Les habitants votaient sans apporter la clarification; ils consommaient, profitaient, n’avaient pas de grands rêves; ils disaient vouloir le changement qui conforterait leur situation, l’améliorerait un peu et surtout qu’on les laisse tranquilles, à l’abri des bruits du monde qui ne les concernait que pour partir en vacances.

Je quitte Eymoutiers par une grande et belle route la D940 pour manger au bord de la Vézère à Treignac. On attend les touristes : des ouvriers, musique à fond, refont l’intérieur du bâtiment d’accueil des locations de pédalos et autres engins aquatiques, des plongeurs récupèrent des lignes d’eau et des bouées gonflables pour installer les zones de baignade. Des Anglais, beaucoup d’Anglais s’arrêtent, se baignent, font nager leur chien puis repartent. Je fais route vers Egletons par la D 16 petite, pentue, pleine de courbes, mais très roulante. Que les routes de Corrèze sont belles après celles de la Creuse et de la Haute-Vienne. Egletons, c’est autre chose.

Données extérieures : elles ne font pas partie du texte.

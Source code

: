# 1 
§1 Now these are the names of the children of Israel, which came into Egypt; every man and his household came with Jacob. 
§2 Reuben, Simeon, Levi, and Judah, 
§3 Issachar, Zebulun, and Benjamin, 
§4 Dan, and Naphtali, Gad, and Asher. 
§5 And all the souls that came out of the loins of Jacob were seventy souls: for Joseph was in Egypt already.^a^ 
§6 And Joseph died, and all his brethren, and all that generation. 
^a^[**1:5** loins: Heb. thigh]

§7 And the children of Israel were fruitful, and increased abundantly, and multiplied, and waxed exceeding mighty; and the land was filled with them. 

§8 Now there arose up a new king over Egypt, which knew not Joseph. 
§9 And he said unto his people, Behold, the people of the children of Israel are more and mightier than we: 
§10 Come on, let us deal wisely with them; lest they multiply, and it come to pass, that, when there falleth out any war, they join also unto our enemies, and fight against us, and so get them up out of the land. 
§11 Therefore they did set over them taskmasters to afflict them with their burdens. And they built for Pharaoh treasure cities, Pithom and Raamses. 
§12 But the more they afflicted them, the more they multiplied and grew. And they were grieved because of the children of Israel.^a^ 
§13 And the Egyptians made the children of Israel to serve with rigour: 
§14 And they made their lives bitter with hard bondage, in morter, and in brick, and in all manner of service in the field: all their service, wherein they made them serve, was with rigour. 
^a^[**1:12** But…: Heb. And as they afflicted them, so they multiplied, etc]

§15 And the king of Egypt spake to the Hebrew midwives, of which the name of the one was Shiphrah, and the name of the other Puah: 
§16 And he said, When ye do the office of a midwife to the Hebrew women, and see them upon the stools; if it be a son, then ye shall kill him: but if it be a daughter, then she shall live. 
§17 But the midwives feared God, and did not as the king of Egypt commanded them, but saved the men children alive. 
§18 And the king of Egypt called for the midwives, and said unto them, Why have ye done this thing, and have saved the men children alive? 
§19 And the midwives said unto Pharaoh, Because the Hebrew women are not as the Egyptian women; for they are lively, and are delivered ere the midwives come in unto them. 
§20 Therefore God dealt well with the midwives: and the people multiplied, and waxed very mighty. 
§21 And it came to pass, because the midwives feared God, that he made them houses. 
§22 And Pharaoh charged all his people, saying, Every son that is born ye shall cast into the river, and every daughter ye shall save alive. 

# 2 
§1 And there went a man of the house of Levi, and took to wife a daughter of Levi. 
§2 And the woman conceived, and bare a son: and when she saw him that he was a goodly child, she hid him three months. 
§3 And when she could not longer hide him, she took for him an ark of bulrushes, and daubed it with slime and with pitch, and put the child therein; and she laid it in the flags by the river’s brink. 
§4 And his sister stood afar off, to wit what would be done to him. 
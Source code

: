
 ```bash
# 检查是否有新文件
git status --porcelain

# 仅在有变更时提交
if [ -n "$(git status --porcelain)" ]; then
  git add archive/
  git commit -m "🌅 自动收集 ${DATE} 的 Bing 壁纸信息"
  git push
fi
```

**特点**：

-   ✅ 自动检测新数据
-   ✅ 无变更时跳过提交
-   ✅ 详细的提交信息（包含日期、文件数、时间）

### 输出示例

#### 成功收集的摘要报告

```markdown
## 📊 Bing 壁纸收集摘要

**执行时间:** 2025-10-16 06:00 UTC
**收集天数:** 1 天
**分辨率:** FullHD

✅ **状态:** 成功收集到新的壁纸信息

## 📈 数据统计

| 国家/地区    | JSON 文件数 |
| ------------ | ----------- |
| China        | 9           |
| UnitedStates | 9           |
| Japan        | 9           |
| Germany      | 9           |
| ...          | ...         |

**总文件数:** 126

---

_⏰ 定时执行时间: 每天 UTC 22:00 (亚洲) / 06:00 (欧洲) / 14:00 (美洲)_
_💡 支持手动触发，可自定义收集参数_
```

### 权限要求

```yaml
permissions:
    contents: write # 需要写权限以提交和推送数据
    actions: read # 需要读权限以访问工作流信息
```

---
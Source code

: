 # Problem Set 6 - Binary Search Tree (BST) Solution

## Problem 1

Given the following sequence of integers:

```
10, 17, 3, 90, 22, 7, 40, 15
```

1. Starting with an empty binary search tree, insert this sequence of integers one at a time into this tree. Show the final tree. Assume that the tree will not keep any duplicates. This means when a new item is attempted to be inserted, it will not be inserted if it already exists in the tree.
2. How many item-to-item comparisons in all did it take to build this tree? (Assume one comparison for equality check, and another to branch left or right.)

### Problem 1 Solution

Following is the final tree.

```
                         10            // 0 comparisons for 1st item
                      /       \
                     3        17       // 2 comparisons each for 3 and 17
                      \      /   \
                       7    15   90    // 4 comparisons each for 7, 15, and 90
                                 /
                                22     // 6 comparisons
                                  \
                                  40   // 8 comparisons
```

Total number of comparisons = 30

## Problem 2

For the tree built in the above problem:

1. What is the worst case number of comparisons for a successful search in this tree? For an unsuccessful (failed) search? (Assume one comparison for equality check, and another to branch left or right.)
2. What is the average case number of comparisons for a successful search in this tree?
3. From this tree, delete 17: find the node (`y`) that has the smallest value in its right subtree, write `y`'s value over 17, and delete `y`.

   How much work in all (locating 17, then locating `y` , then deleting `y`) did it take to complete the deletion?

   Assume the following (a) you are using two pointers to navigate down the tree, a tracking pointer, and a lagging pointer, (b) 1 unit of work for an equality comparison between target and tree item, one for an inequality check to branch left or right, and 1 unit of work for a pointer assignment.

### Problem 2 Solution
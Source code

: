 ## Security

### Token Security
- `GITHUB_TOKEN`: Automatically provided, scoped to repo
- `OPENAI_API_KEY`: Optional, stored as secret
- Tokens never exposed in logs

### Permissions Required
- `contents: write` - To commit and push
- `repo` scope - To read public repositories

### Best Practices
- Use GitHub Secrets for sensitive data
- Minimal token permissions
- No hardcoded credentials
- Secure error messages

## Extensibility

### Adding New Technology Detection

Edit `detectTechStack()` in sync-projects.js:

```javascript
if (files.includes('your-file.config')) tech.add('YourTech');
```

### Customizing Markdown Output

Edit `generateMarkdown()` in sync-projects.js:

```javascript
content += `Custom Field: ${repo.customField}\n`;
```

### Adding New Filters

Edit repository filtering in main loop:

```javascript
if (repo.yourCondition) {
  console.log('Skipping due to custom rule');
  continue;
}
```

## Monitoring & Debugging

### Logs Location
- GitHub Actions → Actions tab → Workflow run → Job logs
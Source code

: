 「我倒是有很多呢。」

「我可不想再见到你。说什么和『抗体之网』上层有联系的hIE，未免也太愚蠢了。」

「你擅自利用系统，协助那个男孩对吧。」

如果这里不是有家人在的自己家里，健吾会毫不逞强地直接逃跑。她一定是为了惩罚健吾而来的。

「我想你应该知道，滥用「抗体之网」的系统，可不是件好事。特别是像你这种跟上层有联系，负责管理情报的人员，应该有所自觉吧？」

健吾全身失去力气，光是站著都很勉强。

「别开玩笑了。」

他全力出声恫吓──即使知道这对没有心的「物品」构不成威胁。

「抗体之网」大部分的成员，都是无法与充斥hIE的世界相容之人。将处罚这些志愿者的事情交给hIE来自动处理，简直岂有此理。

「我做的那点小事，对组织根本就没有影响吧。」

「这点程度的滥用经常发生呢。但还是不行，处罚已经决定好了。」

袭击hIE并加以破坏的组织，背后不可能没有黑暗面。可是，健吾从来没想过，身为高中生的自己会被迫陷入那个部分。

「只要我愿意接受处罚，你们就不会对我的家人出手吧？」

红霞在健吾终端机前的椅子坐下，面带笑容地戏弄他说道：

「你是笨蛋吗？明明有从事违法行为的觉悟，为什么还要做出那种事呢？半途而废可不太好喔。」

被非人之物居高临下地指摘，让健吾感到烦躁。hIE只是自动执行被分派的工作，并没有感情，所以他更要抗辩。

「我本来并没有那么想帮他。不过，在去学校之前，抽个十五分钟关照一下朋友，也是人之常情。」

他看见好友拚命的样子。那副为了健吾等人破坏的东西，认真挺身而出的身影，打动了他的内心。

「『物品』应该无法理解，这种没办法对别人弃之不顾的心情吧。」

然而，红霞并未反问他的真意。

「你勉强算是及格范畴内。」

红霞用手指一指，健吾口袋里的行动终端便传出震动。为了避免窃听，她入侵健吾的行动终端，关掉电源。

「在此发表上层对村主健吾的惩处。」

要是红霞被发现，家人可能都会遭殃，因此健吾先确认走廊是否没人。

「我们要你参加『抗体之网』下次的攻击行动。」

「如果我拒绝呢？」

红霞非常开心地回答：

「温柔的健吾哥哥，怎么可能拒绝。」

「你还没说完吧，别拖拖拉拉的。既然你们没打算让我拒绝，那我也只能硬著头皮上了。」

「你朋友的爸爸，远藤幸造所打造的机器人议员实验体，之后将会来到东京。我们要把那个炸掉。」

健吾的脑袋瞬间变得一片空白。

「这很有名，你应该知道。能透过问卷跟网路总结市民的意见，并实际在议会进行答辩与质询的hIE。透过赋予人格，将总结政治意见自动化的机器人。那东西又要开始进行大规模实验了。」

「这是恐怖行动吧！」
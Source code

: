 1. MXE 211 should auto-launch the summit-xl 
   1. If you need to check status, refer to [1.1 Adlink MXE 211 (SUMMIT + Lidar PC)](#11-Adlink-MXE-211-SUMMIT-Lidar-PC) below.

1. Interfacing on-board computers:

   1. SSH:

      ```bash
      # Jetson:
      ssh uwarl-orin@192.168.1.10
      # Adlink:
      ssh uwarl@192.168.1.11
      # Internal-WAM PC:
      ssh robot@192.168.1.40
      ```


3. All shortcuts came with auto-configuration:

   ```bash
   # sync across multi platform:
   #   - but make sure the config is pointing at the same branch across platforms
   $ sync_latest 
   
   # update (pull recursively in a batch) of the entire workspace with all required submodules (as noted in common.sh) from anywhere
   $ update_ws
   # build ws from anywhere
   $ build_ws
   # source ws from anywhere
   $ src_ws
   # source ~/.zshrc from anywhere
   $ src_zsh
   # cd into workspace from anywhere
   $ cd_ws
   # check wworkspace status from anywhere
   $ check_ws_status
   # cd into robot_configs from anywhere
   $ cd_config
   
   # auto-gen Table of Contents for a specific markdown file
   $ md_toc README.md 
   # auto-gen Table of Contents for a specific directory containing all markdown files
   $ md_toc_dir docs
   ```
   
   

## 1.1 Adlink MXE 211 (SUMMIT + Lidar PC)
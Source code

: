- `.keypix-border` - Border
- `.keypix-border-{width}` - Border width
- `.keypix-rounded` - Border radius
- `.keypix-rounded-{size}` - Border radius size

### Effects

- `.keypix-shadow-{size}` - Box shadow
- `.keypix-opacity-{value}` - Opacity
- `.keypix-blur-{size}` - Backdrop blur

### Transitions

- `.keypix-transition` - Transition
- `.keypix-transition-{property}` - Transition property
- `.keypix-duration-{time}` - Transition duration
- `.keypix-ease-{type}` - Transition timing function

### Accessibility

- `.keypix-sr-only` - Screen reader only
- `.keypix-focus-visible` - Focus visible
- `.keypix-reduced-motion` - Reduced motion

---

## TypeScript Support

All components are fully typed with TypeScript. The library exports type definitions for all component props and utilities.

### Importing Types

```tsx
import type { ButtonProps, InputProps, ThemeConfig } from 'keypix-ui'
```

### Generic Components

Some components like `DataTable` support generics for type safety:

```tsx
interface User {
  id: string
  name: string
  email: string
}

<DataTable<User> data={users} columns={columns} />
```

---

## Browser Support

Au bord de l’autoroute qu’on va rejoindre, on n’en voit que les faubourgs de lotissements et de centres commerciaux : Magasin U, Auchan, Lidl. Egletons, réputé pour son enseignement en matière de bâtiments et travaux publics. 2265 inscrits, 67 % de votants, les républicains devancent de peu 35 % l’union de la gauche 35 %. , mais le rassemblement national 28 %. Il y a deux circonscriptions en Corrèze, une où l’union de la gauche est en tête, l’autre où c’est le rassemblement national.

A propos de Danièle Godard-Livet

Raconteuse d'histoires et faiseuse d'images, j'aime écrire et aider les autres à mettre en mots leurs projets (photographique, généalogique ou scientifique...et que sais-je encore). J'ai publié quelques livres (avec ou sans photo) en vente sur amazon ou sur demande à l'auteur. Je tiens un blog intermittent sur www.lesmotsjustes.org et j'ai même une chaîne YouTube où je poste qq réalisations débutantes. Voir son site les mots justes .

5 commentaires à propos de “#anthologie #29 | De ce que l’on appelle la France profonde (de Faux-la-Montagne à Egletons)”

  1. Merci pour ce texte bien documenté. J’aime cette alternance de paragraphes avec les passages en italique qui éclairent la situation des différents lieux. Tendresse particulière pour Faux la Montagne.
    J’aime beaucoup : Il fallait comprendre que chacun vivait sur une petite ile qui ne ressemblait pas aux autres, que tout ça ne se mélangeait pas, que l’identité se renforçait de l’exclusion de l’autre, qu’il y avait l’histoire, l’activité économique et on ne sait quoi qui résistait à l’analyse.
    C’est si juste. Merci

    • Merci. c’est la 29 qui m’a permis de dissocier les paragraphes et d’en faire un texte plus lisible, au-delà des impressions de voyage (j’y étais cette semaine-là)

  2. Pareil ! C’est incroyable cette impression de déjà vu, je suis passé par là ou dans un coin tellement frère de ceux que tu évoques… Effet similaire à celui produit sur moi par l’atlas des régions naturelles.